Il existe une autre cosmogonie hermétique, mais beaucoup plus courte, intitulée le Discours sacré. Le titre de ce discours pourrait faire croire qu’il se rattache au Livre sacré, mais le style est tout autre ; le Discours sacré n’a rien de grec, il est même incorrect, et ce pourrait bien être une traduction. Le ton général rappelle les formes hébraïques ; mais par l’ensemble des idées ce morceau est plutôt égyptien que juif. Les dieux des astres interviennent dans la création ; leur action est même plus directe que celle du Dieu suprême, qui n’a qu’un caractère abstrait et impersonnel. Plutarque et Ælien nous disent que dans la cosmogonie égyptienne les ténèbres précèdent la lumière ; nous retrouvons ici la même idée. « Il y avait des ténèbres sans limites sur l’abîme, et l’eau, et un souffle subtil et intelligent contenu dans le chaos par la puissance divine. Alors jaillit la lumière très sainte, et sous le sable les élémens sortirent de l’essence humide, et tous les dieux débrouillèrent la nature féconde. » Ce passage fait songer au début de la Genèse, aux ténèbres couvrant la face de l’abîme, au souffle de Dieu planant sur les eaux ; mais on y trouve encore plus de ressemblance avec la cosmogonie égyptienne, qui, d’après Damaskios, admettait comme premiers principes les ténèbres, l’eau et le sable. Enfin l’influence des astres sur la destinée humaine est clairement indiquée par ces mots : « leur vie et leur sagesse sont réglées à l’origine par le cours des dieux circulaires, et se terminent en lui. » On peut trouver aussi des traces d’idées égyptiennes dans le Discours d’initiation, vulgairement désigné sous le nom d’Asclèpios. Cet ouvrage, dont il n’existe plus qu’une traduction latine faussement attribuée à Apulée, se rattache par les idées comme par la forme à la philosophie alexandrine, et n’a rien du ton hiératique du Livre sacré et du Discours sacré. J’en citerai un passage fort curieux dans lequel Hermès annonce sous forme d’une prophétie le triomphe du christianisme, l’apostasie de l’Égypte et la persécution exercée contre les derniers fidèles de la religion nationale. Ce morceau, dans lequel l’auteur s’élève à une véritable éloquence, est une suprême et douloureuse protestation du paganisme expirant contre l’inévitable destinée.

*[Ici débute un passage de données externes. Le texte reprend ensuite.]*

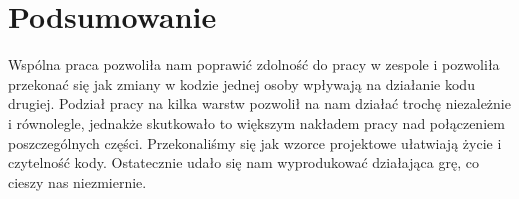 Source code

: \documentclass[a4paper, 11pt]{article}
\begin{document}
	
	
	
	\section{Podsumowanie}
	Wspólna praca pozwoliła nam poprawić zdolność do pracy w zespole i pozwoliła przekonać się jak zmiany w kodzie jednej osoby wpływają na działanie kodu drugiej. Podział pracy na kilka warstw pozwolił na nam działać trochę niezależnie i równolegle, jednakże skutkowało to większym nakładem pracy nad połączeniem poszczególnych części. Przekonaliśmy się jak  wzorce projektowe ułatwiają życie i czytelność kody. Ostatecznie udało się nam wyprodukować działająca grę, co cieszy nas niezmiernie.
	
\end{document}
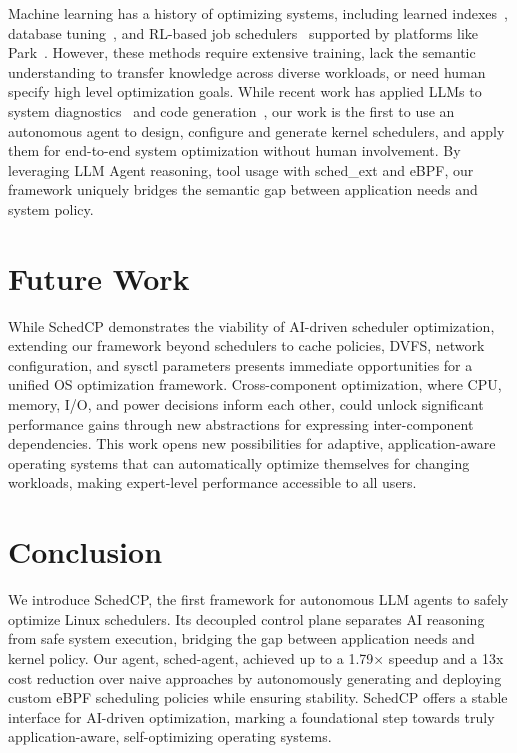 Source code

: \documentclass[preprint]{article}
\newcommand{\sys}{SchedCP\xspace}
\newcommand{\agent}{sched-agent\xspace}
\begin{document}
Machine learning has a history of optimizing systems, including learned indexes~\cite{kraska2018learned}, database tuning~\cite{marcus2019neo,vanaken2017ottertune}, and RL-based job schedulers~\cite{mao2019decima,qiu2020firm,zhang2024mrsch} supported by platforms like Park~\cite{mao2019park}. However, these methods require extensive training, lack the semantic understanding to transfer knowledge across diverse workloads, or need human specify high level optimization goals. While recent work has applied LLMs to system diagnostics~\cite{wang2024llmsys} and  code generation~\cite{wei2024mapper,10.1145/3672197.3673434}, our work is the first to use an autonomous agent to design, configure and generate kernel schedulers, and apply them for end-to-end system optimization without human involvement. By leveraging LLM Agent reasoning, tool usage with sched\_ext and eBPF, our framework uniquely bridges the semantic gap between application needs and system policy.
\section{Future Work}
\label{sec:future}

While \sys demonstrates the viability of AI-driven scheduler optimization, extending our framework beyond schedulers to cache policies, DVFS, network configuration, and sysctl parameters presents immediate opportunities for a unified OS optimization framework. Cross-component optimization, where CPU, memory, I/O, and power decisions inform each other, could unlock significant performance gains through new abstractions for expressing inter-component dependencies. This work opens new possibilities for adaptive, application-aware operating systems that can automatically optimize themselves for changing workloads, making expert-level performance accessible to all users.
\section{Conclusion}
\label{sec:conclusion}

We introduce \sys, the first framework for autonomous LLM agents to safely optimize Linux schedulers. Its decoupled control plane separates AI reasoning from safe system execution, bridging the gap between application needs and kernel policy. Our agent, \agent, achieved up to a 1.79× speedup and a 13x cost reduction over naive approaches by autonomously generating and deploying custom eBPF scheduling policies while ensuring stability. SchedCP offers a stable interface for AI-driven optimization, marking a foundational step towards truly application-aware, self-optimizing operating systems.




\end{document}
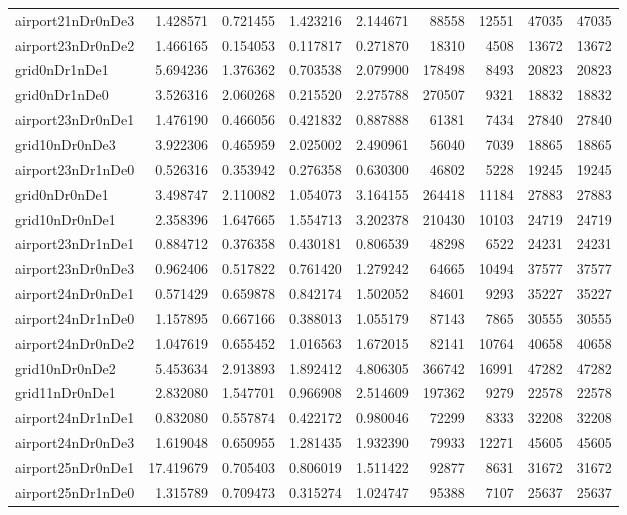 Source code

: \begin{longtable}{|l|r|r|r|r|r|r|r|r|}
airport21nDr0nDe3 & 1.428571 & 0.721455 & 1.423216 & 2.144671 & 88558 & 12551 & 47035 & 47035 \\
airport23nDr0nDe2 & 1.466165 & 0.154053 & 0.117817 & 0.271870 & 18310 & 4508 & 13672 & 13672 \\
grid0nDr1nDe1 & 5.694236 & 1.376362 & 0.703538 & 2.079900 & 178498 & 8493 & 20823 & 20823 \\
grid0nDr1nDe0 & 3.526316 & 2.060268 & 0.215520 & 2.275788 & 270507 & 9321 & 18832 & 18832 \\
airport23nDr0nDe1 & 1.476190 & 0.466056 & 0.421832 & 0.887888 & 61381 & 7434 & 27840 & 27840 \\
grid10nDr0nDe3 & 3.922306 & 0.465959 & 2.025002 & 2.490961 & 56040 & 7039 & 18865 & 18865 \\
airport23nDr1nDe0 & 0.526316 & 0.353942 & 0.276358 & 0.630300 & 46802 & 5228 & 19245 & 19245 \\
grid0nDr0nDe1 & 3.498747 & 2.110082 & 1.054073 & 3.164155 & 264418 & 11184 & 27883 & 27883 \\
grid10nDr0nDe1 & 2.358396 & 1.647665 & 1.554713 & 3.202378 & 210430 & 10103 & 24719 & 24719 \\
airport23nDr1nDe1 & 0.884712 & 0.376358 & 0.430181 & 0.806539 & 48298 & 6522 & 24231 & 24231 \\
airport23nDr0nDe3 & 0.962406 & 0.517822 & 0.761420 & 1.279242 & 64665 & 10494 & 37577 & 37577 \\
airport24nDr0nDe1 & 0.571429 & 0.659878 & 0.842174 & 1.502052 & 84601 & 9293 & 35227 & 35227 \\
airport24nDr1nDe0 & 1.157895 & 0.667166 & 0.388013 & 1.055179 & 87143 & 7865 & 30555 & 30555 \\
airport24nDr0nDe2 & 1.047619 & 0.655452 & 1.016563 & 1.672015 & 82141 & 10764 & 40658 & 40658 \\
grid10nDr0nDe2 & 5.453634 & 2.913893 & 1.892412 & 4.806305 & 366742 & 16991 & 47282 & 47282 \\
grid11nDr0nDe1 & 2.832080 & 1.547701 & 0.966908 & 2.514609 & 197362 & 9279 & 22578 & 22578 \\
airport24nDr1nDe1 & 0.832080 & 0.557874 & 0.422172 & 0.980046 & 72299 & 8333 & 32208 & 32208 \\
airport24nDr0nDe3 & 1.619048 & 0.650955 & 1.281435 & 1.932390 & 79933 & 12271 & 45605 & 45605 \\
airport25nDr0nDe1 & 17.419679 & 0.705403 & 0.806019 & 1.511422 & 92877 & 8631 & 31672 & 31672 \\
airport25nDr1nDe0 & 1.315789 & 0.709473 & 0.315274 & 1.024747 & 95388 & 7107 & 25637 & 25637 \\

\end{longtable}
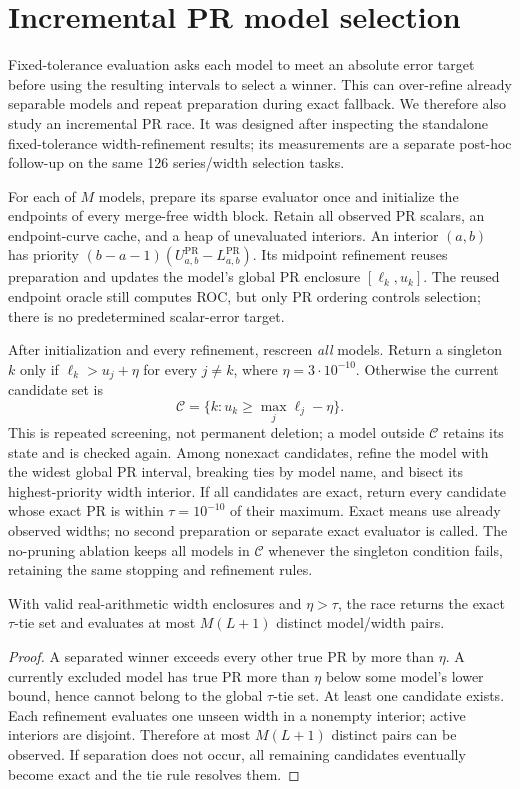 \section{Incremental PR model selection}
\label{sec:racing}
Fixed-tolerance evaluation asks each model to meet an absolute error target
before using the resulting intervals to select a winner. This can over-refine
already separable models and repeat preparation during exact fallback.
We therefore also study an incremental PR race. It was designed after
inspecting the standalone fixed-tolerance width-refinement results;
its measurements are a separate
post-hoc follow-up on the same 126 series/width selection tasks.

For each of $M$ models, prepare its sparse evaluator once and initialize
the endpoints of every merge-free width block. Retain all observed PR scalars,
an endpoint-curve cache, and a heap of unevaluated interiors. An interior
$(a,b)$ has priority $(b-a-1)(U_{a,b}^{\mathrm{PR}}-L_{a,b}^{\mathrm{PR}})$.
Its midpoint refinement reuses preparation and updates the model's global
PR enclosure $[\ell_k,u_k]$. The reused endpoint oracle still computes ROC,
but only PR ordering controls selection; there is no predetermined
scalar-error target.

After initialization and every refinement, rescreen \emph{all} models.
Return a singleton $k$ only if
$\ell_k>u_j+\eta$ for every $j\ne k$, where $\eta=3\cdot10^{-10}$.
Otherwise the current candidate set is
\[
 \mathcal C=\{k:u_k\ge\max_j\ell_j-\eta\}.
\]
This is repeated screening, not permanent deletion; a model outside
$\mathcal C$ retains its state and is checked again.
Among nonexact candidates, refine the model with the widest global PR interval,
breaking ties by model name, and bisect its highest-priority width interior.
If all candidates are exact, return every candidate whose exact PR is within
$\tau=10^{-10}$ of their maximum. Exact means use already observed widths;
no second preparation or separate exact evaluator is called.
The no-pruning ablation keeps all models in $\mathcal C$ whenever the
singleton condition fails, retaining the same stopping and refinement rules.

\begin{proposition}
With valid real-arithmetic width enclosures and $\eta>\tau$, the race returns
the exact $\tau$-tie set and evaluates at most $M(L+1)$ distinct model/width
pairs.
\end{proposition}
\begin{proof}
A separated winner exceeds every other true PR by more than $\eta$.
A currently excluded model has true PR more than $\eta$ below some model's
lower bound, hence cannot belong to the global $\tau$-tie set.
At least one candidate exists. Each refinement evaluates one unseen width
in a nonempty interior; active interiors are disjoint. Therefore at most
$M(L+1)$ distinct pairs can be observed. If separation does not occur, all
remaining candidates eventually become exact and the tie rule resolves them.
\end{proof}

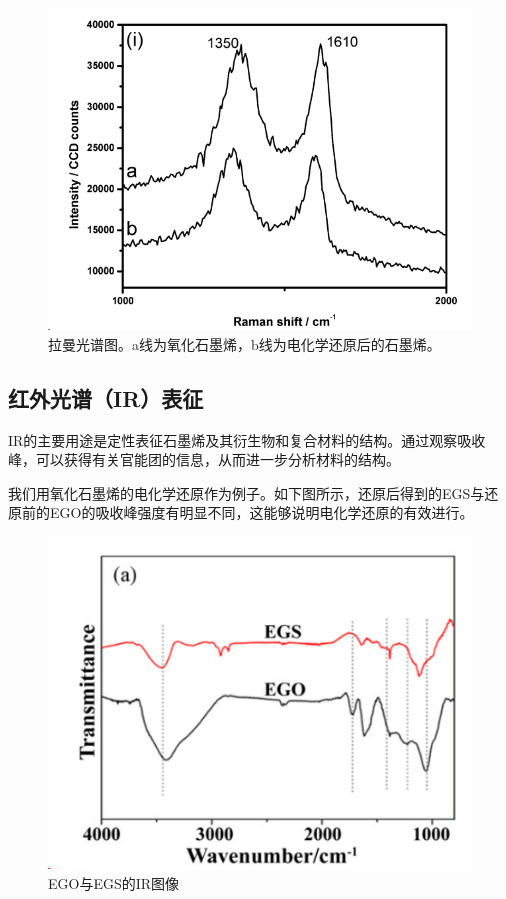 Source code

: \begin{figure}
    \centering
    \includegraphics[scale=0.4]{img/Raman}
    \caption{拉曼光谱图。a线为氧化石墨烯，b线为电化学还原后的石墨烯。}
\end{figure}


\subsection{红外光谱（IR）表征}

IR的主要用途是定性表征石墨烯及其衍生物和复合材料的结构。通过观察吸收峰，可以获得有关官能团的信息，从而进一步分析材料的结构。

我们用氧化石墨烯的电化学还原作为例子。如下图所示，还原后得到的EGS与还原前的EGO的吸收峰强度有明显不同，这能够说明电化学还原的有效进行\cite{RN32}。

\begin{figure}
    \centering
    \includegraphics[scale=0.4]{img/IR}
    \caption{EGO与EGS的IR图像}
\end{figure}


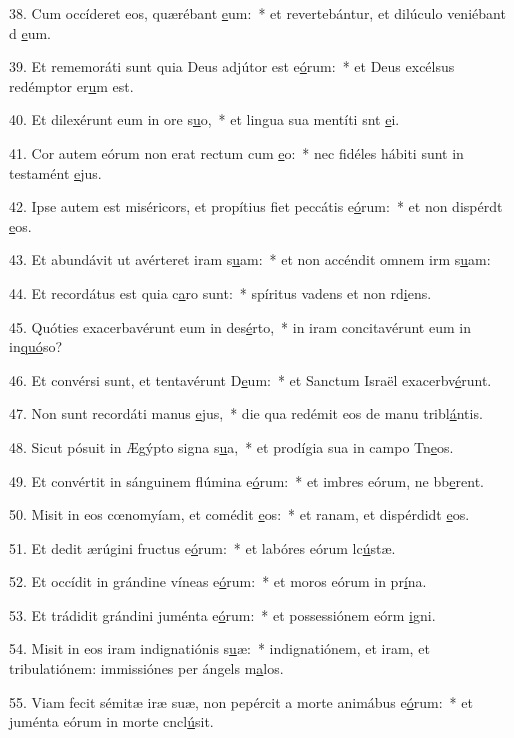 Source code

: 38. Cum occíderet eos, quærébant \uline{e}um:~* et revertebántur, et dilúculo veniébant d \uline{e}um.\par 
39. Et rememoráti sunt quia Deus adjútor est e\uline{ó}rum:~* et Deus excélsus redémptor er\uline{u}m est.\par 
40. Et dilexérunt eum in ore s\uline{u}o,~* et lingua sua mentíti snt \uline{e}i.\par 
41. Cor autem eórum non erat rectum cum \uline{e}o:~* nec fidéles hábiti sunt in testamént \uline{e}jus.\par 
42. Ipse autem est miséricors, et propítius fiet peccátis e\uline{ó}rum:~* et non dispérdt \uline{e}os.\par 
43. Et abundávit ut avérteret iram s\uline{u}am:~* et non accéndit omnem irm s\uline{u}am:\par 
44. Et recordátus est quia c\uline{a}ro sunt:~* spíritus vadens et non rd\uline{i}ens.\par 
45. Quóties exacerbavérunt eum in des\uline{é}rto,~* in iram concitavérunt eum in in\uline{quó}so?\par 
46. Et convérsi sunt, et tentavérunt D\uline{e}um:~* et Sanctum Israël exacerbv\uline{é}runt.\par 
47. Non sunt recordáti manus \uline{e}jus,~* die qua redémit eos de manu tribl\uline{á}ntis.\par 
48. Sicut pósuit in Ægýpto signa s\uline{u}a,~* et prodígia sua in campo Tn\uline{e}os.\par 
49. Et convértit in sánguinem flúmina e\uline{ó}rum:~* et imbres eórum, ne bb\uline{e}rent.\par 
50. Misit in eos cœnomyíam, et comédit \uline{e}os:~* et ranam, et dispérdidt \uline{e}os.\par 
51. Et dedit ærúgini fructus e\uline{ó}rum:~* et labóres eórum lc\uline{ú}stæ.\par 
52. Et occídit in grándine víneas e\uline{ó}rum:~* et moros eórum in pr\uline{í}na.\par 
53. Et trádidit grándini juménta e\uline{ó}rum:~* et possessiónem eórm \uline{i}gni.\par 
54. Misit in eos iram indignatiónis s\uline{u}æ:~* indignatiónem, et iram, et tribulatiónem: immissiónes per ángels m\uline{a}los.\par 
55. Viam fecit sémitæ iræ suæ, non pepércit a morte animábus e\uline{ó}rum:~* et juménta eórum in morte cncl\uline{ú}sit.\par 
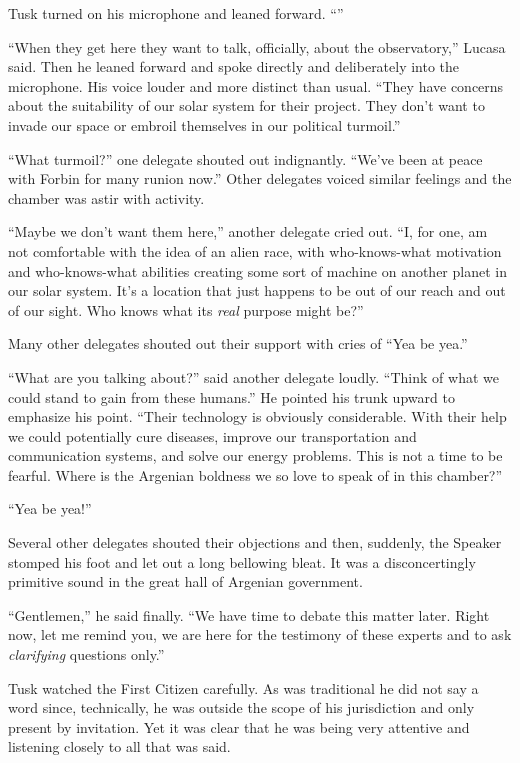 Tusk turned on his microphone and leaned forward. ``''

``When they get here they want to talk, officially, about the observatory,'' Lucasa said. Then
he leaned forward and spoke directly and deliberately into the microphone. His voice louder and
more distinct than usual. ``They have concerns about the suitability of our solar system for
their project. They don't want to invade our space or embroil themselves in our political
turmoil.''

``What turmoil?'' one delegate shouted out indignantly. ``We've been at peace with Forbin for
many runion now.'' Other delegates voiced similar feelings and the chamber was astir with
activity.

``Maybe we don't want them here,'' another delegate cried out. ``I, for one, am not comfortable
with the idea of an alien race, with who-knows-what motivation and who-knows-what abilities
creating some sort of machine on another planet in our solar system. It's a location that just
happens to be out of our reach and out of our sight. Who knows what its \emph{real} purpose
might be?''

Many other delegates shouted out their support with cries of ``Yea be yea.''

``What are you talking about?'' said another delegate loudly. ``Think of what we could stand to
gain from these humans.'' He pointed his trunk upward to emphasize his point. ``Their technology
is obviously considerable. With their help we could potentially cure diseases, improve our
transportation and communication systems, and solve our energy problems. This is not a time to
be fearful. Where is the Argenian boldness we so love to speak of in this chamber?''

``Yea be yea!''

Several other delegates shouted their objections and then, suddenly, the Speaker stomped his
foot and let out a long bellowing bleat. It was a disconcertingly primitive sound in the great
hall of Argenian government.

``Gentlemen,'' he said finally. ``We have time to debate this matter later. Right now, let me
remind you, we are here for the testimony of these experts and to ask \emph{clarifying}
questions only.''

Tusk watched the First Citizen carefully. As was traditional he did not say a word since,
technically, he was outside the scope of his jurisdiction and only present by invitation. Yet it
was clear that he was being very attentive and listening closely to all that was said.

« Cependant, comme les sages doivent tout prévoir, il est une chose qu’il faut que vous sachiez : un temps viendra où il semblera que les Égyptiens ont en vain observé le culte des dieux avec tant de piété et que toutes leurs saintes invocations ont été stériles et inexaucées. La divinité quittera la terre et remontera au ciel, abandonnant l’Égypte, son antique séjour, et la laissant veuve de religion, privée de la présence des dieux. Des étrangers remplissant le pays et la terre, non-seulement on négligera les choses saintes, mais, ce qui est plus dur encore, la religion, la piété, le culte des dieux seront proscrits et punis par les lois. Alors cette terre sanctifiée par tant de chapelles et de temples sera couverte de tombeaux et de morts. O Égypte, Égypte, il ne restera de tes religions que de vagues récits que la postérité ne croira plus, des mots gravés sur la pierre et racontant ta piété ! Le Scythe ou l’indien ou quelque autre voisin barbare habitera l’Égypte. Le divin remontera au ciel, l’humanité abandonnée mourra tout entière, et l’Égypte sera déserte et veuve d’hommes et de dieux.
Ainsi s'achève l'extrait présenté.